Task description: Down to the last line, the material below should be reproduced exactly.

Input material:

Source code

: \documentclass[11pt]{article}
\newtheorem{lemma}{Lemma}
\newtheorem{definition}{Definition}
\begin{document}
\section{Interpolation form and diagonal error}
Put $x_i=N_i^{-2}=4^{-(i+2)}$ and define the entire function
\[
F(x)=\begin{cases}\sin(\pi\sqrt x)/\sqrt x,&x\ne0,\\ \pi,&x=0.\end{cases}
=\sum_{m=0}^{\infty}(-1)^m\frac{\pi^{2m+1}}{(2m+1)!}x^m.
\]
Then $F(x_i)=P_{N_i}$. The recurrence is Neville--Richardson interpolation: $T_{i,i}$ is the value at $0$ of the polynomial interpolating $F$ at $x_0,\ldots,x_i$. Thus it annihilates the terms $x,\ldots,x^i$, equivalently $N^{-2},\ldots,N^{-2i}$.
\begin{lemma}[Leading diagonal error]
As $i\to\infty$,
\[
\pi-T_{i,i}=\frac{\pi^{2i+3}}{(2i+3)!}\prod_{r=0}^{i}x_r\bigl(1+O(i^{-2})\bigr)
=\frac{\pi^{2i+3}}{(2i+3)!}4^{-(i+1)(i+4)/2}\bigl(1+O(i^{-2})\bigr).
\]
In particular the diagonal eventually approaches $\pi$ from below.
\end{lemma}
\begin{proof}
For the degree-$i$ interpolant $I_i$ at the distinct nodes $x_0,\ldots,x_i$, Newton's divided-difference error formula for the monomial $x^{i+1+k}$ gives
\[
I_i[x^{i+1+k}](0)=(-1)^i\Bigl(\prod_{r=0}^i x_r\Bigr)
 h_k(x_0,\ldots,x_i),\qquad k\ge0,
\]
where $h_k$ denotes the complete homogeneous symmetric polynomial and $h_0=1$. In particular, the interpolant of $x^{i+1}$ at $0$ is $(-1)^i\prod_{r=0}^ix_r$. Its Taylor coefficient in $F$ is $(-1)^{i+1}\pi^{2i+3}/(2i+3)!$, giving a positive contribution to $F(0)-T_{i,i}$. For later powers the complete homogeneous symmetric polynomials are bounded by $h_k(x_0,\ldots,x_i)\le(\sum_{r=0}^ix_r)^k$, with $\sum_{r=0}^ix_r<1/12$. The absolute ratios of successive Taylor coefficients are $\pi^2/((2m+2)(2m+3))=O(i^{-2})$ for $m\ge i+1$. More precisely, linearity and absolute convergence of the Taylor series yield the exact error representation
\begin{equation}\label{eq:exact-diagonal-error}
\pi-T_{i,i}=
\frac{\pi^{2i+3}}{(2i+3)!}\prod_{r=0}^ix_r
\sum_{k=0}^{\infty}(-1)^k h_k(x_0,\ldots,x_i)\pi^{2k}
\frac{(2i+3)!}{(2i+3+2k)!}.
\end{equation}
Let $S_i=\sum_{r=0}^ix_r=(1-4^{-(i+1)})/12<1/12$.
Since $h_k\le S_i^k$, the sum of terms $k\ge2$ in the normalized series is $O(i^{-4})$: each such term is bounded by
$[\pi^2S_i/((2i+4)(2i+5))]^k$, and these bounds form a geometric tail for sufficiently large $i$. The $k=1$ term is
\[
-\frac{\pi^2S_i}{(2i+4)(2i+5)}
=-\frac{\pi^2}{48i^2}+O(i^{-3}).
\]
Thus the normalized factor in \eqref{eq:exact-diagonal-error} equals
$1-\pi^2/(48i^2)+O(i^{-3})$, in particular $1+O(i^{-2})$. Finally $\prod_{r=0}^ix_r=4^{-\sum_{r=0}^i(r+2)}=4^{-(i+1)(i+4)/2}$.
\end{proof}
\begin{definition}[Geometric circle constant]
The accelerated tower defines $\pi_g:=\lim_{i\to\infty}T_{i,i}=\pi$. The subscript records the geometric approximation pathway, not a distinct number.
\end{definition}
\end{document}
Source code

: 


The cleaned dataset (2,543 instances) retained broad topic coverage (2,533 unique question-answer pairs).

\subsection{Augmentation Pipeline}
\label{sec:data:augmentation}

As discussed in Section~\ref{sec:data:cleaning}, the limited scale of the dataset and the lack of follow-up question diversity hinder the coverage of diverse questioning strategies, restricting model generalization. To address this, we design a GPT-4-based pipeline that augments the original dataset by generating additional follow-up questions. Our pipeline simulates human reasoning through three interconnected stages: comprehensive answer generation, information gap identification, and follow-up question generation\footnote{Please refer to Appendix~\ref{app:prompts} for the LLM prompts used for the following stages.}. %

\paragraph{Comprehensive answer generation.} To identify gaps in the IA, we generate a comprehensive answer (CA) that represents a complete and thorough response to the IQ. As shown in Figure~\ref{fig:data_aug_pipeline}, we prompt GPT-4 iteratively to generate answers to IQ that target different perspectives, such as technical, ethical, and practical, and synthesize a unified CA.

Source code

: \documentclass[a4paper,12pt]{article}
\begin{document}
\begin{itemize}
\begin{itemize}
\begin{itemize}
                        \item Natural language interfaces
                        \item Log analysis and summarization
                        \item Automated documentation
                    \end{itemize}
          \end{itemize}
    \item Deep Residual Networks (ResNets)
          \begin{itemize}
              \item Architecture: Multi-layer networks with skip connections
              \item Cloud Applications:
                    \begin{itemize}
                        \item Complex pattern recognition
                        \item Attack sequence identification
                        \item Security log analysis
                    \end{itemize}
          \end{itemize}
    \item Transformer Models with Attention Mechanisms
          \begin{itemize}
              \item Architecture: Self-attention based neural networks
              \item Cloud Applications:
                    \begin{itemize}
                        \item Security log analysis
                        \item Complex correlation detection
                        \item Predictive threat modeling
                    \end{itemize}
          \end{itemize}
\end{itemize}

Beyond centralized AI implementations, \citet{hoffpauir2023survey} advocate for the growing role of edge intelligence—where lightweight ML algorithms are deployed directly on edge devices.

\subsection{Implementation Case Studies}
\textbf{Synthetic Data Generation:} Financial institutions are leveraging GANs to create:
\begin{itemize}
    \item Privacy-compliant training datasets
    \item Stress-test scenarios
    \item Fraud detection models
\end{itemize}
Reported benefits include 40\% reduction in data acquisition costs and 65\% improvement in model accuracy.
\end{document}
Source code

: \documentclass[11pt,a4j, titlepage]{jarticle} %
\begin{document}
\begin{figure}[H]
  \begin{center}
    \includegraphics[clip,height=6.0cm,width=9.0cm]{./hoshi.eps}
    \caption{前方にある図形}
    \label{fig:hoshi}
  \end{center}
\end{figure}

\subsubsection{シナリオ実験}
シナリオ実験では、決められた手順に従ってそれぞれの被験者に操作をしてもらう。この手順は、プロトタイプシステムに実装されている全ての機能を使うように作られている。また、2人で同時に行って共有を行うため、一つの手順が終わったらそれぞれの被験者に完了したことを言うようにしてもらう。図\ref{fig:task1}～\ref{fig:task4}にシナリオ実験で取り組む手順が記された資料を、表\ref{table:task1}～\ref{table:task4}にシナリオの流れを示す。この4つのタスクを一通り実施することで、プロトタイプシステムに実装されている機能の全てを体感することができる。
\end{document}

Expected output:
Source code

: \documentclass[11pt]{article}
\newtheorem{lemma}{Lemma}
\newtheorem{definition}{Definition}
\begin{document}
\section{Interpolation form and diagonal error}
Put $x_i=N_i^{-2}=4^{-(i+2)}$ and define the entire function
\[
F(x)=\begin{cases}\sin(\pi\sqrt x)/\sqrt x,&x\ne0,\\ \pi,&x=0.\end{cases}
=\sum_{m=0}^{\infty}(-1)^m\frac{\pi^{2m+1}}{(2m+1)!}x^m.
\]
Then $F(x_i)=P_{N_i}$. The recurrence is Neville--Richardson interpolation: $T_{i,i}$ is the value at $0$ of the polynomial interpolating $F$ at $x_0,\ldots,x_i$. Thus it annihilates the terms $x,\ldots,x^i$, equivalently $N^{-2},\ldots,N^{-2i}$.
\begin{lemma}[Leading diagonal error]
As $i\to\infty$,
\[
\pi-T_{i,i}=\frac{\pi^{2i+3}}{(2i+3)!}\prod_{r=0}^{i}x_r\bigl(1+O(i^{-2})\bigr)
=\frac{\pi^{2i+3}}{(2i+3)!}4^{-(i+1)(i+4)/2}\bigl(1+O(i^{-2})\bigr).
\]
In particular the diagonal eventually approaches $\pi$ from below.
\end{lemma}
\begin{proof}
For the degree-$i$ interpolant $I_i$ at the distinct nodes $x_0,\ldots,x_i$, Newton's divided-difference error formula for the monomial $x^{i+1+k}$ gives
\[
I_i[x^{i+1+k}](0)=(-1)^i\Bigl(\prod_{r=0}^i x_r\Bigr)
 h_k(x_0,\ldots,x_i),\qquad k\ge0,
\]
where $h_k$ denotes the complete homogeneous symmetric polynomial and $h_0=1$. In particular, the interpolant of $x^{i+1}$ at $0$ is $(-1)^i\prod_{r=0}^ix_r$. Its Taylor coefficient in $F$ is $(-1)^{i+1}\pi^{2i+3}/(2i+3)!$, giving a positive contribution to $F(0)-T_{i,i}$. For later powers the complete homogeneous symmetric polynomials are bounded by $h_k(x_0,\ldots,x_i)\le(\sum_{r=0}^ix_r)^k$, with $\sum_{r=0}^ix_r<1/12$. The absolute ratios of successive Taylor coefficients are $\pi^2/((2m+2)(2m+3))=O(i^{-2})$ for $m\ge i+1$. More precisely, linearity and absolute convergence of the Taylor series yield the exact error representation
\begin{equation}\label{eq:exact-diagonal-error}
\pi-T_{i,i}=
\frac{\pi^{2i+3}}{(2i+3)!}\prod_{r=0}^ix_r
\sum_{k=0}^{\infty}(-1)^k h_k(x_0,\ldots,x_i)\pi^{2k}
\frac{(2i+3)!}{(2i+3+2k)!}.
\end{equation}
Let $S_i=\sum_{r=0}^ix_r=(1-4^{-(i+1)})/12<1/12$.
Since $h_k\le S_i^k$, the sum of terms $k\ge2$ in the normalized series is $O(i^{-4})$: each such term is bounded by
$[\pi^2S_i/((2i+4)(2i+5))]^k$, and these bounds form a geometric tail for sufficiently large $i$. The $k=1$ term is
\[
-\frac{\pi^2S_i}{(2i+4)(2i+5)}
=-\frac{\pi^2}{48i^2}+O(i^{-3}).
\]
Thus the normalized factor in \eqref{eq:exact-diagonal-error} equals
$1-\pi^2/(48i^2)+O(i^{-3})$, in particular $1+O(i^{-2})$. Finally $\prod_{r=0}^ix_r=4^{-\sum_{r=0}^i(r+2)}=4^{-(i+1)(i+4)/2}$.
\end{proof}
\begin{definition}[Geometric circle constant]
The accelerated tower defines $\pi_g:=\lim_{i\to\infty}T_{i,i}=\pi$. The subscript records the geometric approximation pathway, not a distinct number.
\end{definition}
\end{document}
Source code

: 


The cleaned dataset (2,543 instances) retained broad topic coverage (2,533 unique question-answer pairs).

\subsection{Augmentation Pipeline}
\label{sec:data:augmentation}

As discussed in Section~\ref{sec:data:cleaning}, the limited scale of the dataset and the lack of follow-up question diversity hinder the coverage of diverse questioning strategies, restricting model generalization. To address this, we design a GPT-4-based pipeline that augments the original dataset by generating additional follow-up questions. Our pipeline simulates human reasoning through three interconnected stages: comprehensive answer generation, information gap identification, and follow-up question generation\footnote{Please refer to Appendix~\ref{app:prompts} for the LLM prompts used for the following stages.}. %

\paragraph{Comprehensive answer generation.} To identify gaps in the IA, we generate a comprehensive answer (CA) that represents a complete and thorough response to the IQ. As shown in Figure~\ref{fig:data_aug_pipeline}, we prompt GPT-4 iteratively to generate answers to IQ that target different perspectives, such as technical, ethical, and practical, and synthesize a unified CA.

Source code

: \documentclass[a4paper,12pt]{article}
\begin{document}
\begin{itemize}
\begin{itemize}
\begin{itemize}
                        \item Natural language interfaces
                        \item Log analysis and summarization
                        \item Automated documentation
                    \end{itemize}
          \end{itemize}
    \item Deep Residual Networks (ResNets)
          \begin{itemize}
              \item Architecture: Multi-layer networks with skip connections
              \item Cloud Applications:
                    \begin{itemize}
                        \item Complex pattern recognition
                        \item Attack sequence identification
                        \item Security log analysis
                    \end{itemize}
          \end{itemize}
    \item Transformer Models with Attention Mechanisms
          \begin{itemize}
              \item Architecture: Self-attention based neural networks
              \item Cloud Applications:
                    \begin{itemize}
                        \item Security log analysis
                        \item Complex correlation detection
                        \item Predictive threat modeling
                    \end{itemize}
          \end{itemize}
\end{itemize}

Beyond centralized AI implementations, \citet{hoffpauir2023survey} advocate for the growing role of edge intelligence—where lightweight ML algorithms are deployed directly on edge devices.

\subsection{Implementation Case Studies}
\textbf{Synthetic Data Generation:} Financial institutions are leveraging GANs to create:
\begin{itemize}
    \item Privacy-compliant training datasets
    \item Stress-test scenarios
    \item Fraud detection models
\end{itemize}
Reported benefits include 40\% reduction in data acquisition costs and 65\% improvement in model accuracy.
\end{document}
Source code

: \documentclass[11pt,a4j, titlepage]{jarticle} %
\begin{document}
\begin{figure}[H]
  \begin{center}
    \includegraphics[clip,height=6.0cm,width=9.0cm]{./hoshi.eps}
    \caption{前方にある図形}
    \label{fig:hoshi}
  \end{center}
\end{figure}

\subsubsection{シナリオ実験}
シナリオ実験では、決められた手順に従ってそれぞれの被験者に操作をしてもらう。この手順は、プロトタイプシステムに実装されている全ての機能を使うように作られている。また、2人で同時に行って共有を行うため、一つの手順が終わったらそれぞれの被験者に完了したことを言うようにしてもらう。図\ref{fig:task1}～\ref{fig:task4}にシナリオ実験で取り組む手順が記された資料を、表\ref{table:task1}～\ref{table:task4}にシナリオの流れを示す。この4つのタスクを一通り実施することで、プロトタイプシステムに実装されている機能の全てを体感することができる。
\end{document}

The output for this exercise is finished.